The copy you produce must hold every record exactly, and none of the images.

[[ GIVEN RECORDS open ]]

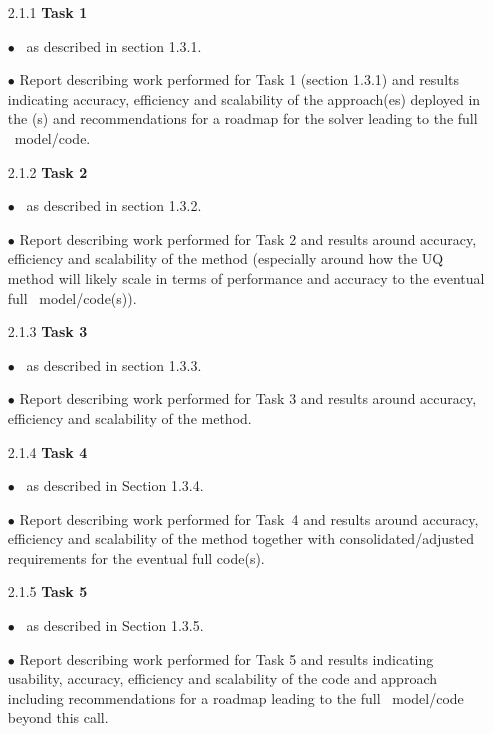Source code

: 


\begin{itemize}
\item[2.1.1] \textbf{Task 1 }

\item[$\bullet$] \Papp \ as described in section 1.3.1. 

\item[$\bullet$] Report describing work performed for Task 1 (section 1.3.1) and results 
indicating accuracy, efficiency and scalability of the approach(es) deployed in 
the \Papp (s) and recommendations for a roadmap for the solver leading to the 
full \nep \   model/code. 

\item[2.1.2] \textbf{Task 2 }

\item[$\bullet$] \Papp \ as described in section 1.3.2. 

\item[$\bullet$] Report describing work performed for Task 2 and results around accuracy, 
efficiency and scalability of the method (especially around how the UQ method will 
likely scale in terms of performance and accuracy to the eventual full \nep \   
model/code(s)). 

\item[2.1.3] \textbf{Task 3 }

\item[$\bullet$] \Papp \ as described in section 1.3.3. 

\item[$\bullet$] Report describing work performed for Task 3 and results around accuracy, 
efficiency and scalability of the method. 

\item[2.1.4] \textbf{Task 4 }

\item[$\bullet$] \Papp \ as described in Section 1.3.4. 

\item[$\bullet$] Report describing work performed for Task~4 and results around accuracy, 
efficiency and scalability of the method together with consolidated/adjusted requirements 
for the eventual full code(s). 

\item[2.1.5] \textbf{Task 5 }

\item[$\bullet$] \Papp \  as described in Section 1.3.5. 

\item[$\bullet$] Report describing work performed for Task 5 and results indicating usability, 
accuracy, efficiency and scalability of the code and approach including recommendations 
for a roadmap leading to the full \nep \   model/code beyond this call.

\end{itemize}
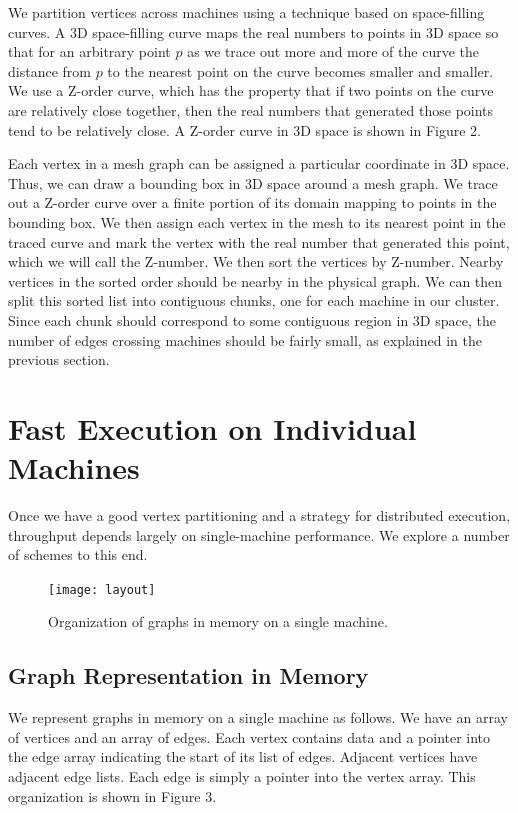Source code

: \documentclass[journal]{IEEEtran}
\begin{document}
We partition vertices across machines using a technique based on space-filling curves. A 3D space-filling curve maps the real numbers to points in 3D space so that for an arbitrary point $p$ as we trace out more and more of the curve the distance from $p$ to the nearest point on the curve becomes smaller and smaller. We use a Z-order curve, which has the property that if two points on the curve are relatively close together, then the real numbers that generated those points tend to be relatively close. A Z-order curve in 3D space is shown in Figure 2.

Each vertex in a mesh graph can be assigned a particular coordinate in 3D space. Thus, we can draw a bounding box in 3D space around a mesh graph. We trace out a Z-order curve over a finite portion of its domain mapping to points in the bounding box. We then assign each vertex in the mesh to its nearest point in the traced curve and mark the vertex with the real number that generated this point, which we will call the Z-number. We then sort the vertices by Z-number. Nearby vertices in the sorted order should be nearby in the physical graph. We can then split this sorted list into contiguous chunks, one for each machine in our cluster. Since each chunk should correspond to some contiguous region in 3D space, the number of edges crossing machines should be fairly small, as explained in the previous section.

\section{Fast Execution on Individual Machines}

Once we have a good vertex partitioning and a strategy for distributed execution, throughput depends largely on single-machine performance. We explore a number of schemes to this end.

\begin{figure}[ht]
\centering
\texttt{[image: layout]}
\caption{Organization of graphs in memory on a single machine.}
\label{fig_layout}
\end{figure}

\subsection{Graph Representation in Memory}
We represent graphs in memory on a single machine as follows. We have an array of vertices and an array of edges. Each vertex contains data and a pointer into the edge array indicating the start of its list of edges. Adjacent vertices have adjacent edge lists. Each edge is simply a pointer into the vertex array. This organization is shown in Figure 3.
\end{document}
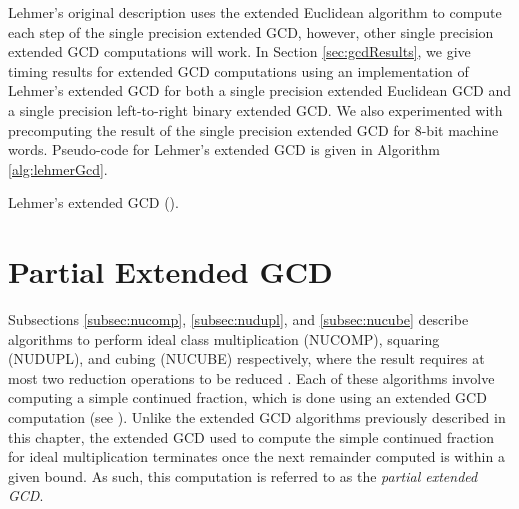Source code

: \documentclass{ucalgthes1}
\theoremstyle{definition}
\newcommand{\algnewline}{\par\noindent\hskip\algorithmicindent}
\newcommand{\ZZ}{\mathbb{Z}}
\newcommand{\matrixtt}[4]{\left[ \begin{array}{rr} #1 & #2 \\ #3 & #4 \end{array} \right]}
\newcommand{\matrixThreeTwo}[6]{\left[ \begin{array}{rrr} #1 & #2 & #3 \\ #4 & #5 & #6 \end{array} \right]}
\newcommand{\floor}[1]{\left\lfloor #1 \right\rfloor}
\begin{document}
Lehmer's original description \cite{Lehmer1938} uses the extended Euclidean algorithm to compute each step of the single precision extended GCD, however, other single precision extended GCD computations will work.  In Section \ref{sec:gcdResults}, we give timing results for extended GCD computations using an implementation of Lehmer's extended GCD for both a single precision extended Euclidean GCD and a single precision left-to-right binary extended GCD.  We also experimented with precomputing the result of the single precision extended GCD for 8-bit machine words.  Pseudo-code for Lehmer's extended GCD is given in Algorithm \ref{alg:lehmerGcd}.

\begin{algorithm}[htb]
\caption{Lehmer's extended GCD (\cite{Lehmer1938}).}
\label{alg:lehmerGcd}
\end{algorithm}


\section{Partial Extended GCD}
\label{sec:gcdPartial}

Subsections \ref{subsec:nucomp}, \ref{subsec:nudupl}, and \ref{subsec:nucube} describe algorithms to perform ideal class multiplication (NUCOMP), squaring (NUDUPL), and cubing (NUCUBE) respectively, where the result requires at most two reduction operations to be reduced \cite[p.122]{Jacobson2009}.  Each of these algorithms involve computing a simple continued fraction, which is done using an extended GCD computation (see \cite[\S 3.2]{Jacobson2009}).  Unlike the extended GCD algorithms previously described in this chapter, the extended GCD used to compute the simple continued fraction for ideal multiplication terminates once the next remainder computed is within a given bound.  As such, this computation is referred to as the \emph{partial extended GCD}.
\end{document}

[[ GIVEN RECORDS closed ]]

◆ EXPECTED ANSWER:
Source code

: 


\begin{itemize}
\item[2.1.1] \textbf{Task 1 }

\item[$\bullet$] \Papp \ as described in section 1.3.1. 

\item[$\bullet$] Report describing work performed for Task 1 (section 1.3.1) and results 
indicating accuracy, efficiency and scalability of the approach(es) deployed in 
the \Papp (s) and recommendations for a roadmap for the solver leading to the 
full \nep \   model/code. 

\item[2.1.2] \textbf{Task 2 }

\item[$\bullet$] \Papp \ as described in section 1.3.2. 

\item[$\bullet$] Report describing work performed for Task 2 and results around accuracy, 
efficiency and scalability of the method (especially around how the UQ method will 
likely scale in terms of performance and accuracy to the eventual full \nep \   
model/code(s)). 

\item[2.1.3] \textbf{Task 3 }

\item[$\bullet$] \Papp \ as described in section 1.3.3. 

\item[$\bullet$] Report describing work performed for Task 3 and results around accuracy, 
efficiency and scalability of the method. 

\item[2.1.4] \textbf{Task 4 }

\item[$\bullet$] \Papp \ as described in Section 1.3.4. 

\item[$\bullet$] Report describing work performed for Task~4 and results around accuracy, 
efficiency and scalability of the method together with consolidated/adjusted requirements 
for the eventual full code(s). 

\item[2.1.5] \textbf{Task 5 }

\item[$\bullet$] \Papp \  as described in Section 1.3.5. 

\item[$\bullet$] Report describing work performed for Task 5 and results indicating usability, 
accuracy, efficiency and scalability of the code and approach including recommendations 
for a roadmap leading to the full \nep \   model/code beyond this call.

\end{itemize}
Source code

: \documentclass[journal]{IEEEtran}
\begin{document}
We partition vertices across machines using a technique based on space-filling curves. A 3D space-filling curve maps the real numbers to points in 3D space so that for an arbitrary point $p$ as we trace out more and more of the curve the distance from $p$ to the nearest point on the curve becomes smaller and smaller. We use a Z-order curve, which has the property that if two points on the curve are relatively close together, then the real numbers that generated those points tend to be relatively close. A Z-order curve in 3D space is shown in Figure 2.

Each vertex in a mesh graph can be assigned a particular coordinate in 3D space. Thus, we can draw a bounding box in 3D space around a mesh graph. We trace out a Z-order curve over a finite portion of its domain mapping to points in the bounding box. We then assign each vertex in the mesh to its nearest point in the traced curve and mark the vertex with the real number that generated this point, which we will call the Z-number. We then sort the vertices by Z-number. Nearby vertices in the sorted order should be nearby in the physical graph. We can then split this sorted list into contiguous chunks, one for each machine in our cluster. Since each chunk should correspond to some contiguous region in 3D space, the number of edges crossing machines should be fairly small, as explained in the previous section.

\section{Fast Execution on Individual Machines}

Once we have a good vertex partitioning and a strategy for distributed execution, throughput depends largely on single-machine performance. We explore a number of schemes to this end.

\begin{figure}[ht]
\centering
\texttt{[image: layout]}
\caption{Organization of graphs in memory on a single machine.}
\label{fig_layout}
\end{figure}

\subsection{Graph Representation in Memory}
We represent graphs in memory on a single machine as follows. We have an array of vertices and an array of edges. Each vertex contains data and a pointer into the edge array indicating the start of its list of edges. Adjacent vertices have adjacent edge lists. Each edge is simply a pointer into the vertex array. This organization is shown in Figure 3.
\end{document}
Source code

: \documentclass{ucalgthes1}
\theoremstyle{definition}
\newcommand{\algnewline}{\par\noindent\hskip\algorithmicindent}
\newcommand{\ZZ}{\mathbb{Z}}
\newcommand{\matrixtt}[4]{\left[ \begin{array}{rr} #1 & #2 \\ #3 & #4 \end{array} \right]}
\newcommand{\matrixThreeTwo}[6]{\left[ \begin{array}{rrr} #1 & #2 & #3 \\ #4 & #5 & #6 \end{array} \right]}
\newcommand{\floor}[1]{\left\lfloor #1 \right\rfloor}
\begin{document}
Lehmer's original description \cite{Lehmer1938} uses the extended Euclidean algorithm to compute each step of the single precision extended GCD, however, other single precision extended GCD computations will work.  In Section \ref{sec:gcdResults}, we give timing results for extended GCD computations using an implementation of Lehmer's extended GCD for both a single precision extended Euclidean GCD and a single precision left-to-right binary extended GCD.  We also experimented with precomputing the result of the single precision extended GCD for 8-bit machine words.  Pseudo-code for Lehmer's extended GCD is given in Algorithm \ref{alg:lehmerGcd}.

\begin{algorithm}[htb]
\caption{Lehmer's extended GCD (\cite{Lehmer1938}).}
\label{alg:lehmerGcd}
\end{algorithm}


\section{Partial Extended GCD}
\label{sec:gcdPartial}

Subsections \ref{subsec:nucomp}, \ref{subsec:nudupl}, and \ref{subsec:nucube} describe algorithms to perform ideal class multiplication (NUCOMP), squaring (NUDUPL), and cubing (NUCUBE) respectively, where the result requires at most two reduction operations to be reduced \cite[p.122]{Jacobson2009}.  Each of these algorithms involve computing a simple continued fraction, which is done using an extended GCD computation (see \cite[\S 3.2]{Jacobson2009}).  Unlike the extended GCD algorithms previously described in this chapter, the extended GCD used to compute the simple continued fraction for ideal multiplication terminates once the next remainder computed is within a given bound.  As such, this computation is referred to as the \emph{partial extended GCD}.
\end{document}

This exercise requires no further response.